Maybe this doesn't impact you because you are quite self-sufficient in your training and you have the time, knowledge and equipment to workout independently.

Maybe you reacted quickly and are all set to continue your training with a service and/or equipment.

Maybe you reacted and are keeping yourself busy, but not sure how its working out for the long run.

Maybe you didn't react, and are now 'out of sorts' because your routine is gone.

Maybe you haven't reacted because you don't know how, or don't have the confidence to train independently.

Maybe you didn't have any training schedule pre-Lockdown but are thinking about it now because there's less distractions from your day-to-day.

Maybe you don't have time for yourself because of personal commitments, or something else.

Are any of these you?

Okay. So. Now what?

Here are a few certified 'LFB reviews' of various training media that you can access, along with a rough explanation of how they work. Some pros and cons are applicable across the platforms, such as music licensing issues, but I have outlined the main points here.

Maybe something will take your funcy.

There will be many other platforms available to explore, but listen, I don't have all day.

Les Mills On Demand

What: Maybe the most obvious one to be at the top of this list. Most of the world-class Les Mills group ex programmes available in your own home. Your gym may have offered you this service in lieu of their Group Ex timetable.

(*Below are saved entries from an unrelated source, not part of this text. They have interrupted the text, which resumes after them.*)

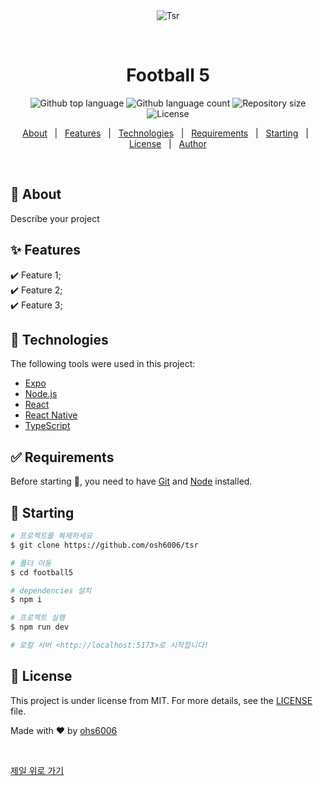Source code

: <div align="center" id="top"> 
  <img src="./.github/app.gif" alt="Tsr" />

&#xa0;

  <!-- <a href="https://tsr.netlify.app">Demo</a> -->
</div>

<h1 align="center">Football 5</h1>

<p align="center">
  <img alt="Github top language" src="https://img.shields.io/github/languages/top/osh6006/tsr?color=56BEB8">

  <img alt="Github language count" src="https://img.shields.io/github/languages/count/osh6006/tsr?color=56BEB8">

  <img alt="Repository size" src="https://img.shields.io/github/repo-size/osh6006/tsr?color=56BEB8">

  <img alt="License" src="https://img.shields.io/github/license/osh6006/tsr?color=56BEB8">

  <!-- <img alt="Github issues" src="https://img.shields.io/github/issues/{{YOUR_GITHUB_USERNAME}}/tsr?color=56BEB8" /> -->

  <!-- <img alt="Github forks" src="https://img.shields.io/github/forks/{{YOUR_GITHUB_USERNAME}}/tsr?color=56BEB8" /> -->

  <!-- <img alt="Github stars" src="https://img.shields.io/github/stars/{{YOUR_GITHUB_USERNAME}}/tsr?color=56BEB8" /> -->
</p>

<!-- Status -->

<!-- <h4 align="center">
	🚧  Tsr 🚀 Under construction...  🚧
</h4>

<hr> -->

<p align="center">
  <a href="#dart-about">About</a> &#xa0; | &#xa0; 
  <a href="#sparkles-features">Features</a> &#xa0; | &#xa0;
  <a href="#rocket-technologies">Technologies</a> &#xa0; | &#xa0;
  <a href="#white_check_mark-requirements">Requirements</a> &#xa0; | &#xa0;
  <a href="#checkered_flag-starting">Starting</a> &#xa0; | &#xa0;
  <a href="#memo-license">License</a> &#xa0; | &#xa0;
  <a href="https://github.com/osh6006" target="_blank">Author</a>
</p>

<br>

## :dart: About

Describe your project

## :sparkles: Features

:heavy_check_mark: Feature 1;\
:heavy_check_mark: Feature 2;\
:heavy_check_mark: Feature 3;

## :rocket: Technologies

The following tools were used in this project:

- [Expo](https://expo.io/)
- [Node.js](https://nodejs.org/en/)
- [React](https://pt-br.reactjs.org/)
- [React Native](https://reactnative.dev/)
- [TypeScript](https://www.typescriptlang.org/)

## :white_check_mark: Requirements

Before starting :checkered_flag:, you need to have [Git](https://git-scm.com) and [Node](https://nodejs.org/en/) installed.

## :checkered_flag: Starting

```bash
# 프로젝트를 복제하세요
$ git clone https://github.com/osh6006/tsr

# 폴더 이동
$ cd football5

# dependencies 설치
$ npm i

# 프로젝트 실행
$ npm run dev

# 로컬 서버 <http://localhost:5173>로 시작합니다!
```

## :memo: License

This project is under license from MIT. For more details, see the [LICENSE](LICENSE.md) file.

Made with :heart: by <a href="https://github.com/osh6006" target="_blank">ohs6006</a>

&#xa0;

<a href="#top">제일 위로 가기</a>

How: Payable subscription, via the LMOD app. Can be streamed to Smart TV from device. Choose from different workouts with dozens of releases and formats available (30 min, 45 min, 55 min...)

Pros: Available anytime, anywhere. Trusted workout formats - press play and go. Large variety of workouts and options. High music/ video quality as not 'live streamed'. Free trial available.

Cons: Payable service after free trial - approx. £9.99 per month (although I believe it is great value for money), no tailored coaching, less 'interactive' than other options below. Some workouts require equipment, but can be modified.

LFB Rating: 4.5/5

Zoom Workouts

What: Two-way live workout experience. Chances are your trainer, gym, group ex instructor (or other type of coach) will be using Zoom right now to stream live workouts.

How: Download app to device (laptop usually best), you can see your trainer and they can see you - if you opt for camera on. They may charge you for classes, or they may be free. In either case you will be provided with a code and password to join the workout.

Pros: As close to a normal 'group exercise' experience as you will probably get. You can see your trainer and you will be part of a 'class' environment. People can see each other and communicate - good motivation to work hard! You can be coached on your performance/ technique to ensure you are working the best you can. In theory you could work out with any trainer anywhere in the world.

Cons: The success is heavily dependent on the host (the trainer), for example; their camera position, their clarity in their mic, their internet speed (as well as yours). Exercise to music/ choreographed workouts are particularly painstaking as they are reliant upon decent internet speeds and the sound set-up on the trainer's behalf. Host should always mute participants during the workout otherwise you'll probably hear household background noise or dreadful feedback from the mic.

LFB Rating: 4/5

Facebook / Instagram Live Workouts

What: A one-way transmission for live-streaming workouts

How: Can be available publicly or to a closed group, your trainer will direct you to the live stream. These might be free or paid, depending on your trainer.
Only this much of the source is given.